Mahkeme, karar gerekçesinde projenin habitat kaybına, ekosistem parçalanmasına ve yerel doğa dengesinin bozulmasına neden olacağına dikkat çekti. Bölgedeki su kaynakları ve tarımsal faaliyetler üzerindeki olumsuz etkilerin önlenmesine yönelik önerilen tedbirlerin ise yetersiz olduğu belirtildi. Çevresel Etki Değerlendirmesi (ÇED) gerekliliğinin reddedilmesini hukuka aykırı buldu ve proje böylece mahkeme tarafından durduruldu.
“Yaşam Kaynaklarına Yönelik Tehdidi Kabul Etmiyoruz!”
Davanın avukatlarından Yıldıray Çıvgın, “Alaşehirlilerin davayı açma nedeni, maden projesinin içilebilir su kaynaklarına yakınlığı ve yalnızca üç yıl sürecek olan proje için ormanlık alanların yok edilmesiydi,” dedi. Bu proje, yalnızca kısa vadeli kazanç uğruna doğanın ve halkın temel yaşam kaynaklarını tehdit ediyordu. Üstelik, su kaynaklarının zarar göreceği, endemik bitki türlerinin yitip gideceği bu projeye göz yumulması mümkün değildi.
Alaşehir Doğa ve Çevre Gönüllüleri Derneği’nin ve halkın yıllardır süren direnişi, yaşam hakkını savunmanın ve doğanın, toprağın değerini korumanın somut bir örneği. Projeyi durduran bu karar, doğaya ve insan yaşamına değer verenlerin kazanımıdır. Koza Altın İşletmeleri A.Ş.’nin, yalnızca kâr odaklı politikalarıyla tahribata yol açacak olan madencilik faaliyetleri, kısa vadeli bir yatırım uğruna, halkın ve doğanın uzun vadeli zararına yol açacaktır.
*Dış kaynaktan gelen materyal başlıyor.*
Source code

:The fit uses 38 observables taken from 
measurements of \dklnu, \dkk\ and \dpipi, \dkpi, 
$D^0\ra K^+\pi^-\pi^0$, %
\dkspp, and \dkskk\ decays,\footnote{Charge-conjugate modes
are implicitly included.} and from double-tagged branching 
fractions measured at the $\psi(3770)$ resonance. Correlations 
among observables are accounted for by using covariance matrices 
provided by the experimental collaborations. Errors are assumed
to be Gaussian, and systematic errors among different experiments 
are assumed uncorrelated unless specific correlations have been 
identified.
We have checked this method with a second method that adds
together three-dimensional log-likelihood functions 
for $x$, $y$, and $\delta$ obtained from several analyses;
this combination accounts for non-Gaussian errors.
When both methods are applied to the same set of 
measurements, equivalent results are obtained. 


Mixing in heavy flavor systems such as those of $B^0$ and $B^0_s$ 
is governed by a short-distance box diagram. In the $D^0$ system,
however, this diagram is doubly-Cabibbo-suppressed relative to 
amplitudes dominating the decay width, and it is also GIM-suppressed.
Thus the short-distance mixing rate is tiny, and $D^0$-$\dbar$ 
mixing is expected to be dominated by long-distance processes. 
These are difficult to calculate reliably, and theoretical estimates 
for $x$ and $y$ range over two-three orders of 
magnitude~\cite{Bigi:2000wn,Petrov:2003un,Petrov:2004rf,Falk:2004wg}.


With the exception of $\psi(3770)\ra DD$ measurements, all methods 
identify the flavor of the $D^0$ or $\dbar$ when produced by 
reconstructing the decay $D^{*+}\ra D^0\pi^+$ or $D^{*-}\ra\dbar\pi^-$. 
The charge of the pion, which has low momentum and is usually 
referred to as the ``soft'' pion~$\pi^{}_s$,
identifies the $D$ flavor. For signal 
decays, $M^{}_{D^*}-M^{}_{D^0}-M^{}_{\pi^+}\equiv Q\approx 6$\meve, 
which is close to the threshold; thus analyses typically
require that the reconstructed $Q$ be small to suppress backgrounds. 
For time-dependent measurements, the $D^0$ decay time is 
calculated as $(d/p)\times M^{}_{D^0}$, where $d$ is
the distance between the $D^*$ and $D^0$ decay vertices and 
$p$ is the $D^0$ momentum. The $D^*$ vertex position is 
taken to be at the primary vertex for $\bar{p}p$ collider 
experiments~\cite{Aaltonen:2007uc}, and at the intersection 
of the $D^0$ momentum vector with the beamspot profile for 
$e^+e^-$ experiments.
Karar Dayanışmanın Gücünü Gösteriyor
Bu zafer, salt mahkeme salonunda değil; her bir yurttaşın, her bir köylünün bir araya gelerek sesini yükseltmesiyle, ortak doğayı koruma iradesiyle kazanıldı. Bu dava, şirketlerin ve bürokrasinin “ÇED gerekli değil” kararlarıyla, yaşamı tehdit eden projeleri dayatmalarına karşı halkın söz hakkı olduğunu bir kez daha gösterdi. Tüm Alaşehirlilerin temyiz mahkemesi olan Danıştay’da da bu kararın onanmasını beklediği aşikâr.